The excavation of the 13-meter deep grave took two long days of hard
work by four men taking turns digging. It would have taken them considerably longer if pre-Colmbian Indians had not already broken the ground before them. Digging out such graves was as illegal in 1979 as it
is today. But there were few archaeologists available to dig the many thousands gold-filled
graves all over the country. Besides, grave robbers were hard to catch, and the
risk of seeing priceless treasures leave the country to foreign collectors had
to be minimized. So the director of the Gold Museum of Bogota, Colombia’s
capital, had no choice but to close his eyes on the theft. This gave him at
least a chance to be the first to examine, and eventually buy, the best pieces
offered to him in total liberty. Ninety percent of the astounding collection of
Bogota’s Gold Museum had been purchased from guaqueros. I don’t know how things
work today.
Colombian archaeologists were not happy with this state of affairs.

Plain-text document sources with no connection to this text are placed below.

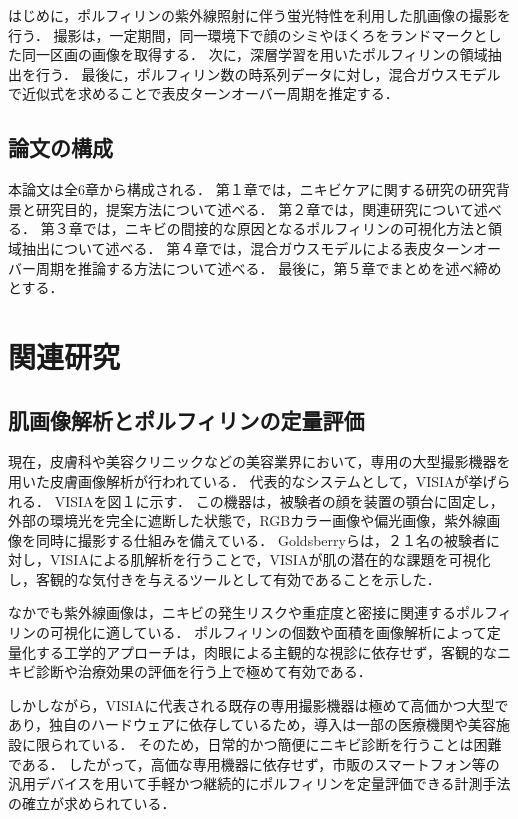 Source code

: \documentclass[book,paper=a4,fontsize=16pt,openany]{jlreq}
\begin{document}
はじめに，ポルフィリンの紫外線照射に伴う蛍光特性を利用した肌画像の撮影を行う．
撮影は，一定期間，同一環境下で顔のシミやほくろをランドマークとした同一区画の画像を取得する．
次に，深層学習を用いたポルフィリンの領域抽出を行う．
最後に，ポルフィリン数の時系列データに対し，混合ガウスモデルで近似式を求めることで表皮ターンオーバー周期を推定する．


\newpage
\section{論文の構成}
本論文は全6章から構成される．
第１章では，ニキビケアに関する研究の研究背景と研究目的，提案方法について述べる．
第２章では，関連研究について述べる．
第３章では，ニキビの間接的な原因となるポルフィリンの可視化方法と領域抽出について述べる．
第４章では，混合ガウスモデルによる表皮ターンオーバー周期を推論する方法について述べる．
最後に，第５章でまとめを述べ締めとする．

\chapter{関連研究}
\section{肌画像解析とポルフィリンの定量評価}
現在，皮膚科や美容クリニックなどの美容業界において，専用の大型撮影機器を用いた皮膚画像解析が行われている．
代表的なシステムとして，VISIAが挙げられる．
VISIAを図１に示す．
この機器は，被験者の顔を装置の顎台に固定し，外部の環境光を完全に遮断した状態で，RGBカラー画像や偏光画像，紫外線画像を同時に撮影する仕組みを備えている．
Goldsberryらは，２１名の被験者に対し，VISIAによる肌解析を行うことで，VISIAが肌の潜在的な課題を可視化し，客観的な気付きを与えるツールとして有効であることを示した．

なかでも紫外線画像は，ニキビの発生リスクや重症度と密接に関連するポルフィリンの可視化に適している．
ポルフィリンの個数や面積を画像解析によって定量化する工学的アプローチは，肉眼による主観的な視診に依存せず，客観的なニキビ診断や治療効果の評価を行う上で極めて有効である．

しかしながら，VISIAに代表される既存の専用撮影機器は極めて高価かつ大型であり，独自のハードウェアに依存しているため，導入は一部の医療機関や美容施設に限られている．
そのため，日常的かつ簡便にニキビ診断を行うことは困難である．
したがって，高価な専用機器に依存せず，市販のスマートフォン等の汎用デバイスを用いて手軽かつ継続的にポルフィリンを定量評価できる計測手法の確立が求められている．
\end{document}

While they worked slowly to avoid losing or damaging evidence, greedy uneducated
guaqueros had no such worries. They had to work fast before getting robbed themselves. And in the end they separated
gold from other artifacts, including carbon-bearing ceramic vessels, which
helped to date the graves. But there was little archaeologists could do about
it, other than sometimes work with guaqueros to limit their damages. The fact was that if archaeologists had the science, guaqueros had the uncanny clairvoyance.

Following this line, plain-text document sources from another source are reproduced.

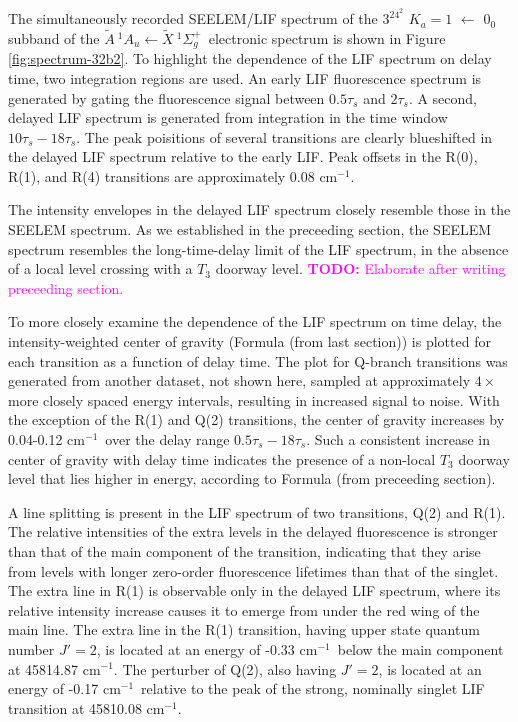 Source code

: \documentclass[12pt]{mitthesis}
\newcommand{\TODO} [1]{\textcolor{magenta}{\textbf{TODO:} #1}}
\newcommand{\rcm}{cm$^{-1}$}
\newcommand{\AtoX}{$
  \tilde{A} \: ^1\!A_u 
  \leftarrow 
  \tilde{X} \: ^1\Sigma_g^+
  $}
\newcommand{\Ka}[1]{$K_a\!\!=\!#1$}
\begin{document}
The simultaneously recorded SEELEM/LIF spectrum of the $3^24^2$ \Ka{1}
$\leftarrow$ $0_0$ subband of the \AtoX\ electronic spectrum is shown
in Figure \ref{fig:spectrum-32b2}. To highlight the dependence of the
LIF spectrum on delay time, two integration regions are used.  An
early LIF fluorescence spectrum is generated by gating the
fluorescence signal between $0.5\tau_s$ and $2\tau_s$.  A second,
delayed LIF spectrum is generated from integration in the time window
$10\tau_s-18\tau_s$.  The peak poisitions of several transitions are
clearly blueshifted in the delayed LIF spectrum relative to the early
LIF.  Peak offsets in the R(0), R(1), and R(4) transitions are
approximately 0.08 \rcm.

The intensity envelopes in the delayed LIF spectrum closely resemble
those in the SEELEM spectrum.  As we established in the preceeding
section, the SEELEM spectrum resembles the long-time-delay limit of
the LIF spectrum, in the absence of a local level crossing with a
$T_3$ doorway level.  \TODO{Elaborate after writing preceeding
  section.}

To more closely examine the dependence of the LIF spectrum on time
delay, the intensity-weighted center of gravity (Formula (from last
section)) is plotted for each transition as a function of delay time.
The plot for Q-branch transitions was generated from another dataset,
not shown here, sampled at approximately $4 \times$ more closely
spaced energy intervals, resulting in increased signal to noise.  With
the exception of the R(1) and Q(2) transitions, the center of gravity
increases by 0.04-0.12 \rcm\ over the delay range
$0.5\tau_s-18\tau_s$.  Such a consistent increase in center of gravity
with delay time indicates the presence of a non-local $T_3$ doorway
level that lies higher in energy, according to Formula (from
preceeding section).


A line splitting is present in the LIF spectrum of two transitions,
Q(2) and R(1).  The relative intensities of the extra levels in the
delayed fluorescence is stronger than that of the main component of
the transition, indicating that they arise from levels with longer
zero-order fluorescence lifetimes than that of the singlet.  The extra
line in R(1) is observable only in the delayed LIF spectrum, where its
relative intensity increase causes it to emerge from under the red
wing of the main line.  The extra line in the R(1) transition, having
upper state quantum number $J'=2$, is located at an energy of -0.33
\rcm\ below the main component at 45814.87 \rcm.  The perturber of
Q(2), also having $J'=2$, is located at an energy of -0.17 \rcm\
relative to the peak of the strong, nominally singlet LIF transition
at 45810.08 \rcm.
\end{document}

Here two of the men inspect the dirt their media cañas plugged out from the site they came to
prospect. Media cañas are half-open cylindrical tools at the end of
two-and-a-half-meter-long poles. Soil is often composed of layers, like black
humus over reddish clay, for instance. However, once pre-Columbian Indians had
excavated the ground to bury a person, the dirt they later threw back into the
grave ended up in mixed colors. The guaqueros looked for mixed soil and found
it. They then kept plugging the ground until finding the exact grave pit's edge.

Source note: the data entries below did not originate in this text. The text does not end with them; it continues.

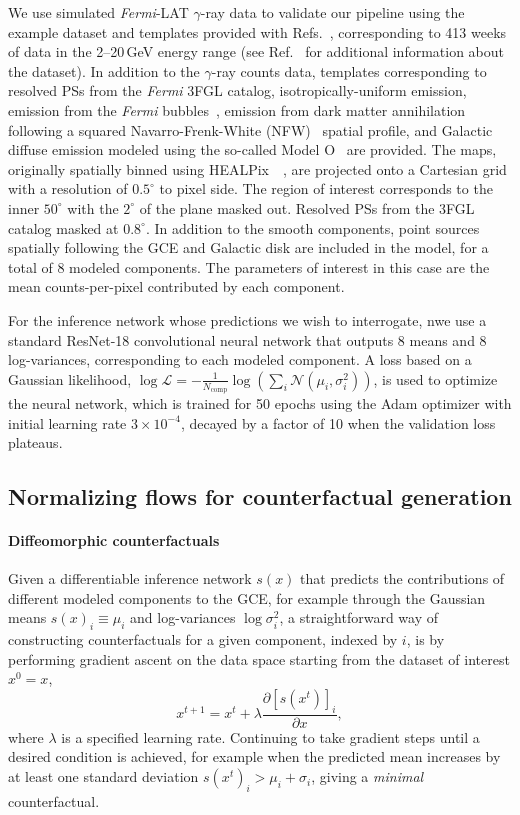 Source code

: \documentclass[nohyperref]{article}
\theoremstyle{plain}
\theoremstyle{definition}
\theoremstyle{remark}
\begin{document}
We use simulated \emph{Fermi}-LAT $\gamma$-ray data to validate our pipeline using the example dataset and templates provided with Refs.~\cite{Mishra-Sharma:2016gis,Buschmann:2020adf}, corresponding to 413 weeks of data in the 2--20\,GeV energy range (see Ref.~\cite{Mishra-Sharma:2016gis} for additional information about the dataset). In addition to the $\gamma$-ray counts data, templates corresponding to resolved PSs from the \emph{Fermi} 3FGL catalog, isotropically-uniform emission, emission from the \emph{Fermi} bubbles~\cite{Su:2010qj}, emission from dark matter annihilation following a squared Navarro-Frenk-White (NFW)~\cite{Navarro:1995iw,Navarro:1996gj} spatial profile, and Galactic diffuse emission modeled using the so-called Model O~\cite{Buschmann:2020adf} are provided. The maps, originally spatially binned using HEALPix~~\cite{Gorski:2004by}, are projected onto a Cartesian grid with a resolution of $0.5^\circ$ to pixel side. The region of interest corresponds to the inner $50^{\circ}$ with the $2^{\circ}$ of the plane masked out. Resolved PSs from the 3FGL catalog masked at $0.8^\circ$. In addition to the smooth components, point sources spatially following the GCE and Galactic disk are included in the model, for a total of 8 modeled components. The parameters of interest in this case are the mean counts-per-pixel contributed by each component.

For the inference network whose predictions we wish to interrogate, nwe use a standard ResNet-18 convolutional neural network that outputs 8 means and 8 log-variances, corresponding to each modeled component. A loss based on a Gaussian likelihood, $\log \mathcal L = -\frac{1}{N_\mathrm{comp}}\log\left(\sum_i \mathcal N(\mu_i, \sigma_i^2)\right)$, is used to optimize the neural network, which is trained for 50 epochs using the Adam optimizer with initial learning rate $3\times 10^{-4}$, decayed by a factor of 10 when the validation loss plateaus.

\subsection{Normalizing flows for counterfactual generation}

\paragraph*{Diffeomorphic counterfactuals}
Given a differentiable inference network $s(x)$ that predicts the contributions of different modeled components to the GCE, for example through the Gaussian means $s(x)_i \equiv \mu_i$ and log-variances $\log\sigma_i^2$, a straightforward way of constructing counterfactuals for a given component, indexed by $i$, is by performing gradient ascent on the data space starting from the dataset of interest $x^{0} = x$,
\begin{equation}
    x^{t+1}=x^{t}+\lambda \frac{\partial \left[s(x^{t})\right]_i}{\partial x},
\end{equation}
where $\lambda$ is a specified learning rate. Continuing to take gradient steps until a desired condition is achieved, for example when the predicted mean increases by at least one standard deviation $s(x^{t})_i > \mu_i + \sigma_i$, giving a \emph{minimal} counterfactual.
\end{document}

Taking turns to dig the grave.
Lowering a bucket to be refilled by the man below after having been emptied above.
As the excavation advances, a
manigueta, or hand-turned winch, has been installed to lower a man into it.
It would serve to extricate him from the hole once another man’s turn to dig
would come.
The kneeling man with the striped shirt, Guillermo Cano, directed the
operation. Son and grandson of guaqueros, he himself had sold to the Gold
Museum more than a third of its collection of 28.000 pieces. According to a
1991 article in El Tiempo, a
Colombian newspaper, Guillermo’s grandfather had fallen into a pre-Columbian
grave while repairing a road as an underpaid laborer. That grave, loaded with
18 pounds of gold, had initiated the family’s guaquero tradition. In 1968,
Dory, Guillermo’s wife, started a gallery selling perfect commercial reproductions
of pre-Columbian gold pieces and other jewelry and ornaments. The gallery since then has
multiplied in several Colombian cities. One of Guillermo’s sons is now an
archaeologist.
Working the manigueta.
Six meters below the surface, less than half-way down, the digging man's bent back is hardly visible. The
holes in one of the well’s walls had allowed the ancient Calima excavators to get up
and down it as needed.
To get some of my pictures, I, too, had to go down the pit sometimes. My camera bag traveled down separately.
Finally, as dusk loomed at the end of the second day, the guaqueros touched bottom. They allowed me to quickly go down a last time before they would empty the grave, fearful that other farmers might come and do it during the night. It was so dark down there that I could not see what I was shooting. I also had some trouble breathing. So I blindly shot flash pictures at random all around the grave. This picture here shows the alcove where the body was laid to rest and some of the artifacts that accompanied it. Nested inside the alcove, the dead was not touched by the dirt that was thrown back into the pit after the burial.
As night fell, the grave was quickly emptied. The most exciting piece, taken away too quickly for me to photograph it, had everyone very excited. No one had ever seen anything like it. It was a clay vessel nearly a meter long with a wonderful head—big nose and ears.
Not much gold, however. Only two nose
rings, a thin one and a thick one, the latter weighing five grams. But then,
the grave wasn’t very old--probably from between A.D. 1200 and 1500.
Later in Pasto, in the country’s south, I found more impressive gold
jewelry in the hands of another guaquero.
Then In Bogota, on two different days and shabby hotel rooms, I was
allowed to photograph the man in black buying pre-Columbian antiquities from a guaquero to resell to collectors.
That same man, sitting in the middle of the bed, as he was ready to write a check.